Sarah M. Robertson

Sarah Robertson

Abstraction
Oil on panel
16 x 20 inches

Exhibited
Sarah Robertson, 1891-1948 memorial exhibition, National Gallery of Canada, Nov. 3-29, 1951 and circulated throughout Canada by the NGC, Feb. 16, 1952-Apr. 2, 1953.
Literature
Sarah Robertson, 1891-1948: memorial exhibition, catalogue for an exhibition shown at the National Gallery Ottawa and circulated throughout Canada. #5

Biography

Sarah Robertson was born in Montreal, studied art under William Brymner, Maurice Cullen and Randolph Hewton. Part of the group known as the Beaver Hall Group, members included Randolph Hewton, Mabel May, Edwin Holgate, Lilias Newton, Anne Savage, Nora Collyer, Ethel Seath, Kathleen Morris and Prudence Heward.
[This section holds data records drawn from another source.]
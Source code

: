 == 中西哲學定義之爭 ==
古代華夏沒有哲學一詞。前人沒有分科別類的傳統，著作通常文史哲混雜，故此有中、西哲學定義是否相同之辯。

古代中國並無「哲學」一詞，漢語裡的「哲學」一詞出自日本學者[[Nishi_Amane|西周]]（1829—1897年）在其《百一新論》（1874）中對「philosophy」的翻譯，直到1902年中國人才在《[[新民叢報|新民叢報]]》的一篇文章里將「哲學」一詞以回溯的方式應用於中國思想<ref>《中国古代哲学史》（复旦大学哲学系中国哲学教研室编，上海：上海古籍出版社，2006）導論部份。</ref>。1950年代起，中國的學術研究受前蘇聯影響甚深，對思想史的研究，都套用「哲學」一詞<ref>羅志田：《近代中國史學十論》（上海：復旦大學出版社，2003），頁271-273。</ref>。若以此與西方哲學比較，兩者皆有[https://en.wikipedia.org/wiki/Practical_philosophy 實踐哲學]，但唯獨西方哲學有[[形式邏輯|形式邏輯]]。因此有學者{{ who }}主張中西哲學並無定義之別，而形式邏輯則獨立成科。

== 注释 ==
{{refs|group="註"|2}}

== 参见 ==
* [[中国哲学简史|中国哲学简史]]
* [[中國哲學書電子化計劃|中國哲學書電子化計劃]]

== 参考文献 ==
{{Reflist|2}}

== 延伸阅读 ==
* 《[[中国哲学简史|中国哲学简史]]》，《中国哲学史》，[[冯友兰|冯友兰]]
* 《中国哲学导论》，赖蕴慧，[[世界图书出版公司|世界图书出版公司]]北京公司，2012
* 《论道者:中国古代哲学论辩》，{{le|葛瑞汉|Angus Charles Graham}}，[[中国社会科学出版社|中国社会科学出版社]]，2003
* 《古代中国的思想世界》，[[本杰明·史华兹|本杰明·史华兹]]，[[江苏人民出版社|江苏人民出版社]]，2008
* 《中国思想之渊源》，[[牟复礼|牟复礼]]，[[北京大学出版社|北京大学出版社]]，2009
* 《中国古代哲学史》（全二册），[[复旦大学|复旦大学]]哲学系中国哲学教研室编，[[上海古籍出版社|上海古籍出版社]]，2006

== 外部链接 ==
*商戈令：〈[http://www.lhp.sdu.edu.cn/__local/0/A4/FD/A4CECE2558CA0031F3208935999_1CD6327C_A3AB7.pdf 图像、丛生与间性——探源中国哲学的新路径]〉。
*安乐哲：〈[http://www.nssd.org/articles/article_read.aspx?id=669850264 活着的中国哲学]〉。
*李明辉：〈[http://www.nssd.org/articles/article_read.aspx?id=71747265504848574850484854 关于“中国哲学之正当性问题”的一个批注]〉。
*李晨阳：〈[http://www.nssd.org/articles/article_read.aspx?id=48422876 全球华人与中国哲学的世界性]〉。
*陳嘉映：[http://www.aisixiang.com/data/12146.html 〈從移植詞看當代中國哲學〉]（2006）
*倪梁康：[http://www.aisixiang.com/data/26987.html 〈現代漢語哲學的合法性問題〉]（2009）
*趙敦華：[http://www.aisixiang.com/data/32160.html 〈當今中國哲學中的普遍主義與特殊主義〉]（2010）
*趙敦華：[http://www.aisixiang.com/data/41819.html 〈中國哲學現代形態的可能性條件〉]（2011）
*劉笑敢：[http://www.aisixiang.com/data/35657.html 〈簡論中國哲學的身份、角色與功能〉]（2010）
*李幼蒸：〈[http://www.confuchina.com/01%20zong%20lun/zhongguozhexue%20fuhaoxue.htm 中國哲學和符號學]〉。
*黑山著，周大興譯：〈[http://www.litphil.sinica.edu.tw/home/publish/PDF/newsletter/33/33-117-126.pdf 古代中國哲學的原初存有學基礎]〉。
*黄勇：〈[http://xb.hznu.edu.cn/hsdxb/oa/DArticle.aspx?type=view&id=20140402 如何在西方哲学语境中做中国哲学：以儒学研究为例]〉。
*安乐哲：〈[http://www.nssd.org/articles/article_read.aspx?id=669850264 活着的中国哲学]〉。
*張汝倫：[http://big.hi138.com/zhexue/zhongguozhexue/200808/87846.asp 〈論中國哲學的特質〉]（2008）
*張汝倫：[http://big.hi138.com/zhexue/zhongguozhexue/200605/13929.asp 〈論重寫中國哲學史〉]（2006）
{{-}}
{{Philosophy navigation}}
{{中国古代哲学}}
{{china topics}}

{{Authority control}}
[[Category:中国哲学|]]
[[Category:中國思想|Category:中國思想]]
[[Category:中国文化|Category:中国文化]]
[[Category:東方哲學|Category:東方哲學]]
Robert Ayre wrote in The Montreal Star of her retrospective of 1952, “She loved the rhythm and warmth and color of the earth, and its fruits and flowers, and painted them with love. A picture like On Lake St. Louis, with its shafts of light striking dramatically on stark house and tree, does not seem like Sarah Robertson. She was close to the Group of Seven too, in October, Ottawa Valley, with its trees bowing before the gale, but much more intimate and personal, more herself. And most herself, I think, in the pictures like the Toronto Gallery’s In the Nuns’ Garden, Hamilton’s Coronation and in her happy sketches. The show follows her development from the hooked rug flatness of the delightful Blue Sleigh to the almost tropical sumptuousness of our own Museums (Montreal Museum of Fine Art.) Fort of the Sulpician Seminary, noting here and there acknowledgements of the styles of her friends as she came to the fullness of her own style.